Why it’s harmful (and deeply, deeply insufferable)
Because it’s cringe. But it’s also corrosive. It tells you that if you don’t monetise your hobbies, you’re wasting your life. It erases nuance around work, joy, and survival, and replaces it with bumper-sticker theology. It’s the lie that every problem can be solved if you just think differently - which, by the way, is also the tagline of Apple, not Aristotle for crying out loud.
Meanwhile, actual conversations about labour exploitation, creative burnout, and what it means to find meaning in work get ignored. Because those don’t fit neatly into a soundbite.
The punishment
Frankly, hustlerot should be punishable by law. Minimum sentence:
Six months of community service writing actual useful career guides
A crash course in real philosophy until you can at least explain Plato without using the word “grindset”
And if you re-offend? Straight to solitary confinement with nothing but LinkedIn thought-leadership posts to read
How not to fall into the hustlerot trap (especially on LinkedIn)

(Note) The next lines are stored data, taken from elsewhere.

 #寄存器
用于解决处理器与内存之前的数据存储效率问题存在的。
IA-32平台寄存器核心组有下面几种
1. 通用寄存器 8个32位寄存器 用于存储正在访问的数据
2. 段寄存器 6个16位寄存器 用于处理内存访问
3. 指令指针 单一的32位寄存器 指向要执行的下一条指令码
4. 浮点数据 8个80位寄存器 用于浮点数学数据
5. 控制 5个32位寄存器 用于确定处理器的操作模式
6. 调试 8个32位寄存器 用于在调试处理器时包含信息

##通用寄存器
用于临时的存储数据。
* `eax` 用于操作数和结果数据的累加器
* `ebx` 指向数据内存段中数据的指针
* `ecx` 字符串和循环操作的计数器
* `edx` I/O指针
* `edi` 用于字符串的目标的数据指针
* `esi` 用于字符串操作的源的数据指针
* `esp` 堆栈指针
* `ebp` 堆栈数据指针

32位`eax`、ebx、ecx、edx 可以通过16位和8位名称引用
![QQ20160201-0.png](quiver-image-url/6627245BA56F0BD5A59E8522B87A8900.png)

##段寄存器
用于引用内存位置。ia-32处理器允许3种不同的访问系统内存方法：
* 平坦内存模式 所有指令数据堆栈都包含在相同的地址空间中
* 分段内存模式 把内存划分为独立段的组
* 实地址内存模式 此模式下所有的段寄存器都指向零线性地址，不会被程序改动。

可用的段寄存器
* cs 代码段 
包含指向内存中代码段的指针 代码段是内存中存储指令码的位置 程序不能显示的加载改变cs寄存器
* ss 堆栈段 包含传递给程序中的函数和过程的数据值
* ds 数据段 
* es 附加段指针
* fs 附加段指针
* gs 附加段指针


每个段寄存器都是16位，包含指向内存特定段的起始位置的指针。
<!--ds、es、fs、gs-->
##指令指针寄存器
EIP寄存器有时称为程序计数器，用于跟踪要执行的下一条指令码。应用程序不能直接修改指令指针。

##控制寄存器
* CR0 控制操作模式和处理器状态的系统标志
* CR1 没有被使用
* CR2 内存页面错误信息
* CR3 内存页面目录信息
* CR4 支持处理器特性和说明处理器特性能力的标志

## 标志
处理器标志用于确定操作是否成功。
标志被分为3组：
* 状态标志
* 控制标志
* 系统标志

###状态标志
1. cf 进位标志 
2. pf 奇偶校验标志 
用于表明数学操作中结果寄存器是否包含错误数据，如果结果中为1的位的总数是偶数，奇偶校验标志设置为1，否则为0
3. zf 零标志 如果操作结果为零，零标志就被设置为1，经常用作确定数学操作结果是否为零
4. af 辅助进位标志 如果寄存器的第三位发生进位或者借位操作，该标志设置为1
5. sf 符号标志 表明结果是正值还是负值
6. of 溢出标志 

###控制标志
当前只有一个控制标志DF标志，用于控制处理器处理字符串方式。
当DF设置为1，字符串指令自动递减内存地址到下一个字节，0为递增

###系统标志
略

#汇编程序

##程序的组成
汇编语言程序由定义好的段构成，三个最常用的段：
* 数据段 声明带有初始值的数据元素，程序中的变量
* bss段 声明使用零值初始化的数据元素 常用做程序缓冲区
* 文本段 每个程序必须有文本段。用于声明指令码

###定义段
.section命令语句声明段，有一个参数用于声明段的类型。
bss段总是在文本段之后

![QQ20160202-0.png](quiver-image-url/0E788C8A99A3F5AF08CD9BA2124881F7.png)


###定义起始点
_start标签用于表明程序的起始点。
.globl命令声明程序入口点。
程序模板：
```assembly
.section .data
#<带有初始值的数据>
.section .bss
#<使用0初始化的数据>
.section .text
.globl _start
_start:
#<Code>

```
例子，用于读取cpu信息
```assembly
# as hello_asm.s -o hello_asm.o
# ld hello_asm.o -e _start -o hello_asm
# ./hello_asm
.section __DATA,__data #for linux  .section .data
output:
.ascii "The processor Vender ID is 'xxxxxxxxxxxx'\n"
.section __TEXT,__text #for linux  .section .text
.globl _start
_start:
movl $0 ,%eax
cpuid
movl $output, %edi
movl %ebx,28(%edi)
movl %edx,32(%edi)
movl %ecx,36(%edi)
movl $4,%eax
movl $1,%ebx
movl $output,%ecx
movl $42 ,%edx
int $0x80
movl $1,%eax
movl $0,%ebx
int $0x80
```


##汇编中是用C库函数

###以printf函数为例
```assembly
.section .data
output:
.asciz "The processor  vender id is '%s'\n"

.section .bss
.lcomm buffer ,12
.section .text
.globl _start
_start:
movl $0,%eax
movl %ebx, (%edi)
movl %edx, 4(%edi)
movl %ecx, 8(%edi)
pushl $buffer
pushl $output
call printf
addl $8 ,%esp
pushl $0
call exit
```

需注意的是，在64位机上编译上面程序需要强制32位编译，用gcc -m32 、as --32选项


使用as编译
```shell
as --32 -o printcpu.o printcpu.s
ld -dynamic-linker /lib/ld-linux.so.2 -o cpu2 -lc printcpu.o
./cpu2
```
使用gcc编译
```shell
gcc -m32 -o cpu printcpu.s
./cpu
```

If you’re worried about accidentally becoming the villain here, relax. Avoiding hustlerot is actually simple. Just don’t post like a broken inspirational poster. Instead of flipping words around until they sound vaguely profound, say something specific and grounded. Tell a story. Share an actual example of what worked (or didn’t) in your job. Be generous with real advice, not riddles. On LinkedIn especially, resist the urge to turn your thoughts into a one-line koan about synergy. People crave texture, not empty calories.
I generally go by this rule of thumb: if your “wisdom” can be printed on a coffee mug at Target, it probably belongs in the hustlerot hall of shame. So next time someone tells you to French kiss the bleeding jaws of capitalism, just smile politely and keep scrolling. You don’t need hustlerot.
Love your life, ignore the junk wisdom, and for the love of God: don’t clock that tea, tea that clock.